Most agree there are problems in the 401(k) world. Certain types of plans (mostly small ones) don’t have the clout to negotiate fees as favorable as their larger brethren. Certain types of investment options (notably those involving annuities and collective trust funds) do not disclose vital information as vigorously as their mutual fund counterparts (mostly because the latter are required by law to report while the former are not). Certain types of mutual funds charge certain fees (namely 12b-1 and revenue sharing fees), that have a directly negative impact on fund performance versus those that don’t. Certain types of service providers (namely non-fiduciaries) can legally place a plan into investments against that plan’s best interests.
These problems are well documented and their corresponding solutions, while controversial, possess the key attribute of being obvious and easy to implement. There are more problems, mostly dealing with participant’s lack of participation, naïve diversification strategies and lack of long-term thinking. We are seeing plan sponsors more successfully address these problems as behavioral finance techniques slowly (and not so slowly) seep into plan design.
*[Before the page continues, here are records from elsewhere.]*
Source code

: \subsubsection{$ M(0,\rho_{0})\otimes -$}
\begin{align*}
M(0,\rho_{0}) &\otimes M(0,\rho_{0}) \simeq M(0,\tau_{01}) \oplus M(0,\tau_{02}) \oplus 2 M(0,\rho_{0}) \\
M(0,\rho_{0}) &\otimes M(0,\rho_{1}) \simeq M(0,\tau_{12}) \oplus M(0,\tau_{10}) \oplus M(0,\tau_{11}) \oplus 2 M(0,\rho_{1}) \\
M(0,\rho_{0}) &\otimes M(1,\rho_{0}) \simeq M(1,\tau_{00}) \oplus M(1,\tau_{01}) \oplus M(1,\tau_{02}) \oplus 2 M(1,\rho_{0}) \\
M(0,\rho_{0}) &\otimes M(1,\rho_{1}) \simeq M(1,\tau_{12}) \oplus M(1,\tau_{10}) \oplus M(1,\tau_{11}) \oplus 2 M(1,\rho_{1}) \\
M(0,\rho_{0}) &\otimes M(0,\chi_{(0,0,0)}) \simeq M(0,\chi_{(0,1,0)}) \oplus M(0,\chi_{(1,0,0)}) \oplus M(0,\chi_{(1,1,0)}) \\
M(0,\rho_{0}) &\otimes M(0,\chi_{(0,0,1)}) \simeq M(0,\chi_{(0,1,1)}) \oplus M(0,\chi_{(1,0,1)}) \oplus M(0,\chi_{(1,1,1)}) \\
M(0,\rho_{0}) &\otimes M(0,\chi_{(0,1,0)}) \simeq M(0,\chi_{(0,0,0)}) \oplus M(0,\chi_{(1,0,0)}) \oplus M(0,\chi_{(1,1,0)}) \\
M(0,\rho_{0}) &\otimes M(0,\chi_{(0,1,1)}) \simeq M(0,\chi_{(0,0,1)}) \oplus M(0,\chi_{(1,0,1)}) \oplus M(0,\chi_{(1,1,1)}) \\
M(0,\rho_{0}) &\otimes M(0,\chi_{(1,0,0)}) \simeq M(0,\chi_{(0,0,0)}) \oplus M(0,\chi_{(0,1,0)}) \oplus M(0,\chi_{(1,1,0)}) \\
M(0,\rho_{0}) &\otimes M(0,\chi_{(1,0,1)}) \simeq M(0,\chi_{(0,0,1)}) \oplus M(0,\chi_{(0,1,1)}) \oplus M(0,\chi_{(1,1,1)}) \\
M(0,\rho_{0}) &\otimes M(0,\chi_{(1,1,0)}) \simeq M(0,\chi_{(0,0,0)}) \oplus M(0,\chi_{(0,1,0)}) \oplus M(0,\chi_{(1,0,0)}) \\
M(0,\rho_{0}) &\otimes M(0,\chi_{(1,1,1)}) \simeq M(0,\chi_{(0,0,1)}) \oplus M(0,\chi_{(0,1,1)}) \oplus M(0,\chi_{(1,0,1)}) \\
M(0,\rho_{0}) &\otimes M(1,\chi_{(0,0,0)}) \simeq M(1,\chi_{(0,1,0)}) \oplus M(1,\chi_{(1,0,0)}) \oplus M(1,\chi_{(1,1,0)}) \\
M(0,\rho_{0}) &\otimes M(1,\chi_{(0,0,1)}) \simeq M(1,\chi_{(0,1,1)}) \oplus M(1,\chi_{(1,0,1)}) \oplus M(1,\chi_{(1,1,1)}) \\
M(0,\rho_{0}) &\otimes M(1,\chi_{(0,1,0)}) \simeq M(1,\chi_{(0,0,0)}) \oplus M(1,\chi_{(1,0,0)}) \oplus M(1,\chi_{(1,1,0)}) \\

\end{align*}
Given this, why have Ian Ayres and Quinn Curtis – two law professors and the seemingly self-proclaimed dynamic duo of 401(k) fee-dom – so botched what should have been an easy research report that even industry thought leaders – who are well aware of the aforementioned 401(k) problems – find it difficult to support (see “Hit, Miss or Backfire? Controversial Ayres/Curtis 401k Fee Paper Claims Broad-Based Fiduciary Breach,” FiduciaryNews.com, March 4, 2014).